Desengañado de la profesión volvió a Madrid, donde su hermano Ricardo se había
hecho cargo de una panadería “Viena Capellanes”, y aunque nunca trabajó allí,
el negocio familiar dio para algunas bromas: “Don Pío es un novelista de mucha
miga”, llegó a decir Rubén Darío. “Darío es un escritor de mucha pluma; se nota
que es indio”, le repuso Baroja, malencarado. Como escritor Pío dio lugar a un
adjetivo, “barojiano”, que viene a denominar todo lo que era “hipster” a
principios del siglo pasado. Costumbrista, desaliñado, episódico, más dotado
para la estampa que para el cuadro o el retablo, Pío fue prolífico y
repetitivo, y quizá por su desapego por todo, incluso por lo importante, gozó
de éxito y nombradía. Como todo le desagradaba, incluso la democracia,
simpatizó con las dictaduras, primero la de Primo de Rivera, que mandó al
exilio a Unamuno, y luego por la de Franco, de la que huyeron muchos de sus discípulos.

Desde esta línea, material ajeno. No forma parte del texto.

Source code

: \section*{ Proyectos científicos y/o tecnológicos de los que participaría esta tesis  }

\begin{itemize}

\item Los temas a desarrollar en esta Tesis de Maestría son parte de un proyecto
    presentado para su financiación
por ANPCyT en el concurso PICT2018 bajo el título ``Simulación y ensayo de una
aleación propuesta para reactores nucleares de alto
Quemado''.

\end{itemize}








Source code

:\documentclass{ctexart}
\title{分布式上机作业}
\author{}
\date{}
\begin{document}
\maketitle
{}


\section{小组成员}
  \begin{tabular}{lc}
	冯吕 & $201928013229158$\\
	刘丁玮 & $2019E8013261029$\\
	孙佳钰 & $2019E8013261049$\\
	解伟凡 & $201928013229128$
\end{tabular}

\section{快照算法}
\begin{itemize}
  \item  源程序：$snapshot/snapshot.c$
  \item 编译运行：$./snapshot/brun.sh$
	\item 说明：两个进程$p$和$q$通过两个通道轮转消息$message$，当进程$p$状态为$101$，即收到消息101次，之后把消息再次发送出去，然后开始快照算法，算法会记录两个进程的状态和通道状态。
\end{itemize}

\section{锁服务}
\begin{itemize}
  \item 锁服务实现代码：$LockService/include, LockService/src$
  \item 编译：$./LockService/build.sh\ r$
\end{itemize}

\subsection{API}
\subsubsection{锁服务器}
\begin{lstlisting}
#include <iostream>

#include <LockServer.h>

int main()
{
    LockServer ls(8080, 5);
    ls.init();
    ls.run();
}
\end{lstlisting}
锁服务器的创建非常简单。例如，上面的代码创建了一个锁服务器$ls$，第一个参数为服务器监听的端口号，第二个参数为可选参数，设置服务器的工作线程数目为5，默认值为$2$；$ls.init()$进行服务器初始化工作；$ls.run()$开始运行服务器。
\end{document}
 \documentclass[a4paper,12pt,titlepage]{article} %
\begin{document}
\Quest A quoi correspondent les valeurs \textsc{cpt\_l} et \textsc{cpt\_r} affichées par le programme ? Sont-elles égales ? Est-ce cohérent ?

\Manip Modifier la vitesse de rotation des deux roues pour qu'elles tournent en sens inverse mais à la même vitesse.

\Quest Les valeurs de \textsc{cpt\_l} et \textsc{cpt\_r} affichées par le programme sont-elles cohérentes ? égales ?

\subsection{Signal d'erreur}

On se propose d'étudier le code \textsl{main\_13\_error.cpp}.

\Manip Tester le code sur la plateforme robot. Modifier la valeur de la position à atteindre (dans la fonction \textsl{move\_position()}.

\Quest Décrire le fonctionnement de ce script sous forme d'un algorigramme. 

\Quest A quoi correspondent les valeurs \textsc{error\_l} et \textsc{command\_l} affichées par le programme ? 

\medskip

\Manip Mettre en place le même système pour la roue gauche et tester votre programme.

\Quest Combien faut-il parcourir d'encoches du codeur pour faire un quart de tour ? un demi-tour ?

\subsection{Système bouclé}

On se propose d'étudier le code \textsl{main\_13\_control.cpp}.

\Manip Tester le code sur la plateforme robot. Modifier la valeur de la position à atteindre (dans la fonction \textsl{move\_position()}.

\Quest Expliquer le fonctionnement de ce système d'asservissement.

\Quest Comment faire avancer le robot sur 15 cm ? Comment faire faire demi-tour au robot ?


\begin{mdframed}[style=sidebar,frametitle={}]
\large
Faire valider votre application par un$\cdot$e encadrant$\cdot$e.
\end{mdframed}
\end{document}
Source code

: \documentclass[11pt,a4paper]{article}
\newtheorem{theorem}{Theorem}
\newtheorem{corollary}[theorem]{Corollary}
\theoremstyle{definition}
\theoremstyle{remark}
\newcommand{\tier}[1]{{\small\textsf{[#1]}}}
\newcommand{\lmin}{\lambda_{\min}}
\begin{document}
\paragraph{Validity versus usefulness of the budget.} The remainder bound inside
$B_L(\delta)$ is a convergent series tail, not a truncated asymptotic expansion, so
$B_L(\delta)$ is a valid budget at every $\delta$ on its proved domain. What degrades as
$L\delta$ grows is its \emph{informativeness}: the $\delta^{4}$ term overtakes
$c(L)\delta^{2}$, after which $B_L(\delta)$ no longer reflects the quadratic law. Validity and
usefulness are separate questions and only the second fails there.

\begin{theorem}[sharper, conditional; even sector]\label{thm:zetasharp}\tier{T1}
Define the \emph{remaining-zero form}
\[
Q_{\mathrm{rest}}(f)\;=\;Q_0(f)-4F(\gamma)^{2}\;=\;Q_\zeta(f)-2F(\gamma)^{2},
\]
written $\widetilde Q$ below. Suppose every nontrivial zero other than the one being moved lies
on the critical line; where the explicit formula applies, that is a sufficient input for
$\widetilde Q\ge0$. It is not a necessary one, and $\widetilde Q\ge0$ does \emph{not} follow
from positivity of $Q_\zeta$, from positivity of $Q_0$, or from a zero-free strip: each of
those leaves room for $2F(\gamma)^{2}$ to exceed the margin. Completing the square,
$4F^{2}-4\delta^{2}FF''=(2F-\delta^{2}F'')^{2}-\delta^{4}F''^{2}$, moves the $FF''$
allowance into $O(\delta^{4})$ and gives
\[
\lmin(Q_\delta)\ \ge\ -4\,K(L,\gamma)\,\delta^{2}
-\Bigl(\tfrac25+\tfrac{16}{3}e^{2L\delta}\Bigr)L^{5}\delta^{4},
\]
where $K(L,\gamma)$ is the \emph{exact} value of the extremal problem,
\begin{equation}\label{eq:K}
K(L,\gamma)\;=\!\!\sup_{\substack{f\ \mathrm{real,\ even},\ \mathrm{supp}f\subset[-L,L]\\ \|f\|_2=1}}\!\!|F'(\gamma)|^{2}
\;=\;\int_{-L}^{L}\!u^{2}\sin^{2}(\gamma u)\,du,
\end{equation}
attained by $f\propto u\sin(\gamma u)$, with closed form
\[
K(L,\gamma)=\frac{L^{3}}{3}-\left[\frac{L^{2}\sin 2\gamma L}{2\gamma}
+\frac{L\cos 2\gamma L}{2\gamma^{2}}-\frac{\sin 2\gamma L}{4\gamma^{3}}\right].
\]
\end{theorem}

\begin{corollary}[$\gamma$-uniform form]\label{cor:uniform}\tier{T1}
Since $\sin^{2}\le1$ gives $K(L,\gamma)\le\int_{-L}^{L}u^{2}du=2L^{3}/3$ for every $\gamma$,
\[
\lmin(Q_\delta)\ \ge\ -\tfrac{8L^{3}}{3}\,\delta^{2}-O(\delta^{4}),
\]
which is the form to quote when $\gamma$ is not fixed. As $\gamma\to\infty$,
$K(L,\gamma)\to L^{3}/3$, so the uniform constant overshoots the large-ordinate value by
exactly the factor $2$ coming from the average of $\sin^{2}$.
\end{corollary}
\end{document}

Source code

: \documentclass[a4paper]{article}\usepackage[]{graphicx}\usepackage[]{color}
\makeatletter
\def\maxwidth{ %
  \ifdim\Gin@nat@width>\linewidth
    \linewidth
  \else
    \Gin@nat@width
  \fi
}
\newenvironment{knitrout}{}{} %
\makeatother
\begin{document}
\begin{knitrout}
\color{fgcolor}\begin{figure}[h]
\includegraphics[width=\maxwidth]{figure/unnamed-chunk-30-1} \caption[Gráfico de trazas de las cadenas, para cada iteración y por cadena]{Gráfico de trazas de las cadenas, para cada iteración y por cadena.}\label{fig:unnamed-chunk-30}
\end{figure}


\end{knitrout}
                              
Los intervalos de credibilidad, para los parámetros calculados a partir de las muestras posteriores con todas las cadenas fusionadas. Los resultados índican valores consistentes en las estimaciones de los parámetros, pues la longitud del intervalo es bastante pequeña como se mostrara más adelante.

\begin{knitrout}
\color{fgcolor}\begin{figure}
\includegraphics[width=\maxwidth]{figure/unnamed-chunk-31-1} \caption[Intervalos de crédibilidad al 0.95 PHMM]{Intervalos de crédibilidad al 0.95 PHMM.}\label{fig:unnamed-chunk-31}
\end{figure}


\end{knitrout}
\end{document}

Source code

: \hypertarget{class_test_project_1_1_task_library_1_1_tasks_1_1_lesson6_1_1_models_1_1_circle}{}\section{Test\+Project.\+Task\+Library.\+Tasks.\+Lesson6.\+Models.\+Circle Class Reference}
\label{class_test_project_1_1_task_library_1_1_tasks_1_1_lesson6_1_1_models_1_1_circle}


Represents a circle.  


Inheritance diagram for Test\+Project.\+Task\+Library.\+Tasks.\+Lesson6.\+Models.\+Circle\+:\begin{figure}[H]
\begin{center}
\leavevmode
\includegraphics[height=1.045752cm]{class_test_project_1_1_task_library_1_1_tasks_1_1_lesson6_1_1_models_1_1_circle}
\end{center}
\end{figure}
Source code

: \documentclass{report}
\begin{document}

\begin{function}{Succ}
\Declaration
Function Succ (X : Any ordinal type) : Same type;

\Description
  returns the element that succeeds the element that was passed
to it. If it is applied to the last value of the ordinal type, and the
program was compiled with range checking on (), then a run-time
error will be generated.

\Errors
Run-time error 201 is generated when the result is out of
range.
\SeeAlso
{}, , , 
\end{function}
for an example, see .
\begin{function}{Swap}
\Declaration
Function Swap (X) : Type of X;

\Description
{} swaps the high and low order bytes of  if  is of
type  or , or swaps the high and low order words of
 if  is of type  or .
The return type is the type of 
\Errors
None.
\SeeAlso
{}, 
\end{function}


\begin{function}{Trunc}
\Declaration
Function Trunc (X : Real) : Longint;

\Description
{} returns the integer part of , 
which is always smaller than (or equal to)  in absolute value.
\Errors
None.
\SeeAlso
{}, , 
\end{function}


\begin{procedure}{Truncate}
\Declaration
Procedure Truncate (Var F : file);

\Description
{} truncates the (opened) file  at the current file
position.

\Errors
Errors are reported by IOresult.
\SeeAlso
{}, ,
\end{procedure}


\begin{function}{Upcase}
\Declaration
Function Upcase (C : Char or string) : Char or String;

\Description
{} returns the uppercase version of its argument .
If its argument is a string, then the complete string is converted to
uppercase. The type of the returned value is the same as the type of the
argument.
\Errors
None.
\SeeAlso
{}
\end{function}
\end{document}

La aparición de Comunistas, judíos y
demás ralea (1938) no deja lugar a duda al respecto. Durante la posguerra,
permaneció sobre todo en Vera, en su
casona, poniendo de moda la boina y las zapatillas de cuadros para andar por
casa. La modernidad de lo rancio. Lo mejor de su obra, ya nadie puede dudarlo, son las novelas de aventuras
juveniles, como Zalacaín o las Inquietudes de Shanti Andía, cuyos
protagonistas derrochaban un entusiasmo por la vida que, en cambio, su autor
racaneaba. De su obra mayor yo sólo salvaría La Busca, primera de la trilogía “La lucha por la vida”, muy
influida, no obstante por la de Jules Vallès.
Las relaciones
con su hermano no fueron mucho más fluidas que con las del resto de congéneres,
aunque en este caso quizá influya el hecho de que, en cierto modo, Ricardo
Baroja (1871-1953) sí fue el hombre de acción que Pío nunca pudo ser. Hermano tarambana
de la familia y libertario mucho más allá de lo espiritual, Ricardo fue
panadero, mozo en la fonda de su abuelo, bibliotecario, archivero, músico de
calle, actor, ilustrador y tertuliano. Amante de emociones fuertes (perdió el
ojo en una carrera de automóviles y ya siempre lució un parche) y un si es no
es de subversivo (participó activamente en la Revolución de Jaca, como contó en
el muy divertido Arte, cine y
ametralladora), Ricardo fue amigo de Azaña, fundó la Asociación de Amigos
de la Unión Soviética y fue el mejor pintor de nuestra Guerra Civil (casi 60
óleos bélicos). Como pintor, sobre todo por sus aguafuertes, muy en la línea
del Goya expresionista, recibió la medalla de Oro de Bellas Artes, pero fue
también escritor de mérito, con obras como Gente
del 98 (donde analiza un tiempo en el que fue muy fácil nadar y guardar la
ropa) y la desconocidísima y genial distopía humorística El pedigrée, irónica obra teatral sobre los peligros de la
eugenesia y la creación de razas superiores, que en 1926 se anticipó tanto a la
literatura como a la Historia. Por último conviene indicar que, pese a que las
relaciones de Ricardo con su hermano Pío no fueron de lo más fetén, fue
ilustrador y portadista de toda su obra literaria en la editorial Caro Raggio,
propiedad de su cuñado, persuadida tal vez toda la familia de que si había un
hueco en la Historia para algún Baroja, sin duda debía ocuparlo Pío.
Y sin embargo
había Barojas para rato. La hermana Carmen, que fue la princesa de los Baroja,
y también ocasional escritora, dio a luz a los dos infantes. El mayor, Julio
Caro Baroja (1914-1995), criado a los pechos de su tío Pío, acabó siendo
albacea y cronista familiar (Los Baroja
aún desprende aroma de un tiempo ido), y acumulando los títulos y cátedras que
sus tíos nunca tuvieron, ganándose fama
de sabio con títulos como Las brujas y su
mundo, sobre la inquisición o Los
judíos en la España moderna y contemporánea, de los que habló sin duda con
más respeto que su tío el novelista. Por su parte Pío Caro Baroja (1928-2015),
el benjamín de la saga, siguió más los pasos de Ricardo, eligiendo una vida
menos quietista y académica que la de su hermano, y entregándose al cine como
documentalista, guionista y hasta director, aunque incapaz de olvidar el legado
familiar, pues convirtió en imágenes algunas obras de su tío como El mayorazgo de Labraz o La última vuelta del camino, que, en su
caso, parece haber sido de ida y vuelta.